*** Source records Section Begins ***
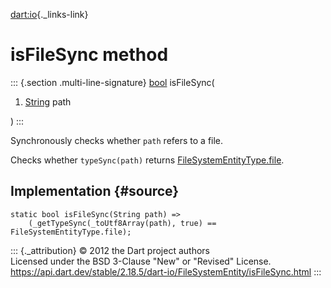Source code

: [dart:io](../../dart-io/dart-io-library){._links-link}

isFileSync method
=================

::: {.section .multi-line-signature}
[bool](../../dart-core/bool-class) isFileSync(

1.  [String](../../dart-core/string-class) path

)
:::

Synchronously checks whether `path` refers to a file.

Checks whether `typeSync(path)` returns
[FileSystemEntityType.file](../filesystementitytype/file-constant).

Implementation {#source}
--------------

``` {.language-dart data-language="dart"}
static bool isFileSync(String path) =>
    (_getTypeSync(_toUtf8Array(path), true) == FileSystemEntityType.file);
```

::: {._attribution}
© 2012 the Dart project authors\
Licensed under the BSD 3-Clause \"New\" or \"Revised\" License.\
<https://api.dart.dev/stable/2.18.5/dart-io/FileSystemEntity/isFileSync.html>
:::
*** Source records Section Ends ***
*** Source records Section Begins ***
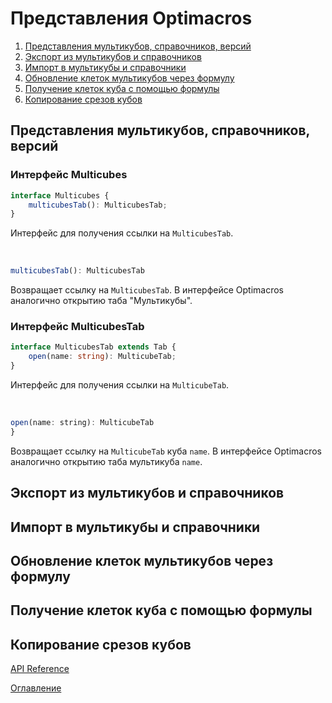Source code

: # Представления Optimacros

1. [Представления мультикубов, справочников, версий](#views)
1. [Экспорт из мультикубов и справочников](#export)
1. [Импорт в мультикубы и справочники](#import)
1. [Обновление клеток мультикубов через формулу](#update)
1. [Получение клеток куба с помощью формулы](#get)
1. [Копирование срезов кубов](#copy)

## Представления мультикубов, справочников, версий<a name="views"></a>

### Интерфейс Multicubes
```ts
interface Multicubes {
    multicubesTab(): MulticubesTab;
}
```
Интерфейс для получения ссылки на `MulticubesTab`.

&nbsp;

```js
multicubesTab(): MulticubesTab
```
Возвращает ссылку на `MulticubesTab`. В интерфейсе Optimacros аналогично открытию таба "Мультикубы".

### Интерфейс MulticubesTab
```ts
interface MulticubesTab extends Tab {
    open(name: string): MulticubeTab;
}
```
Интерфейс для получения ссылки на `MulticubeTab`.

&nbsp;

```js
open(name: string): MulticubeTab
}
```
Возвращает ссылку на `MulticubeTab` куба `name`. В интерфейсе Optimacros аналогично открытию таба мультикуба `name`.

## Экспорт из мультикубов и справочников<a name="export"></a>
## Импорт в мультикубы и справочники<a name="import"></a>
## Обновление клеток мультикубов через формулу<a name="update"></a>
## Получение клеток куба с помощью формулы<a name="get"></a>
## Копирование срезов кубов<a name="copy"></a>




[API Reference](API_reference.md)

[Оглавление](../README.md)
*** Source records Section Ends ***
*** Source records Section Begins ***
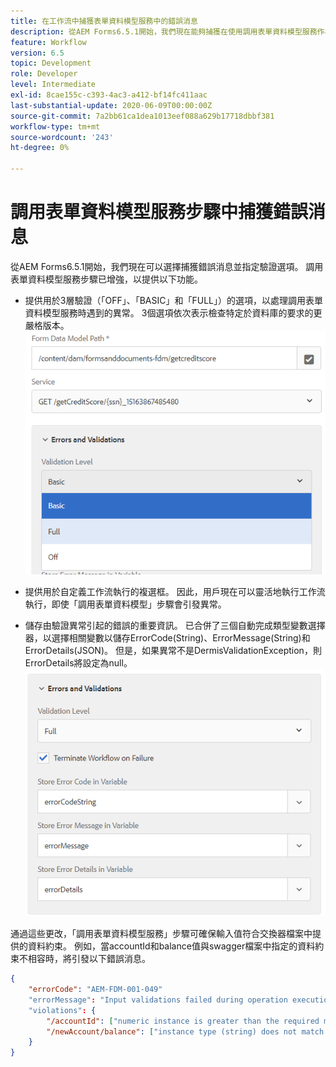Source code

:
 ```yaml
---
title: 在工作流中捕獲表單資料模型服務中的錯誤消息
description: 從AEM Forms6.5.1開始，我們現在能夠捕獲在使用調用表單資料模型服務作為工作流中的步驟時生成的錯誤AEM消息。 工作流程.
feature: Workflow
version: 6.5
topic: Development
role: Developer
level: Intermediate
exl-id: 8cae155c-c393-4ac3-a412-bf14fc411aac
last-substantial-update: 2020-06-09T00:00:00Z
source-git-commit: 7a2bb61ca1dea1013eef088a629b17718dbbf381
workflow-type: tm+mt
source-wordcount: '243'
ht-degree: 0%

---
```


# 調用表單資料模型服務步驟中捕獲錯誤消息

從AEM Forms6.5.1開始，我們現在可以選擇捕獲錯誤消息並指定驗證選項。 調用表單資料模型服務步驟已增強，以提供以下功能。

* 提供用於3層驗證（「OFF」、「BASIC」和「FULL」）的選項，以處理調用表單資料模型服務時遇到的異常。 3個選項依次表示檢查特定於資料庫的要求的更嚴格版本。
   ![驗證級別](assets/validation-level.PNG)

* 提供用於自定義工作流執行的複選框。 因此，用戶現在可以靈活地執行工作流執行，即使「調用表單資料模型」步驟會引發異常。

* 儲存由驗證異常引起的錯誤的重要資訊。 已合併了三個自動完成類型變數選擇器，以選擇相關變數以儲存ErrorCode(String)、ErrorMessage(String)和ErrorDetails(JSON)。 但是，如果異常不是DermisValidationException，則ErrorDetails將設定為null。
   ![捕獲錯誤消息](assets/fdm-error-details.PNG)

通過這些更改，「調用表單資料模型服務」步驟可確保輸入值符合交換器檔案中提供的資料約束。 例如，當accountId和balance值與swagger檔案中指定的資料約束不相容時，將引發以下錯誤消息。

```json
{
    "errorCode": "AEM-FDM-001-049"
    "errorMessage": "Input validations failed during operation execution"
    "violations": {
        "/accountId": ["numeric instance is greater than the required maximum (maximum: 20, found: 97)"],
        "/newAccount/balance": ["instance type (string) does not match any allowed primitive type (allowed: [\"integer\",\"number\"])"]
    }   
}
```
*** Source records Section Ends ***
# Assigned task
The line above containing "## Получение клеток", the line containing "[Оглавление](../README.md)", and every line between them are to be transcribed exactly; no other line is wanted.

# Written answer
## Получение клеток куба с помощью формулы<a name="get"></a>
## Копирование срезов кубов<a name="copy"></a>




[API Reference](API_reference.md)

[Оглавление](../README.md)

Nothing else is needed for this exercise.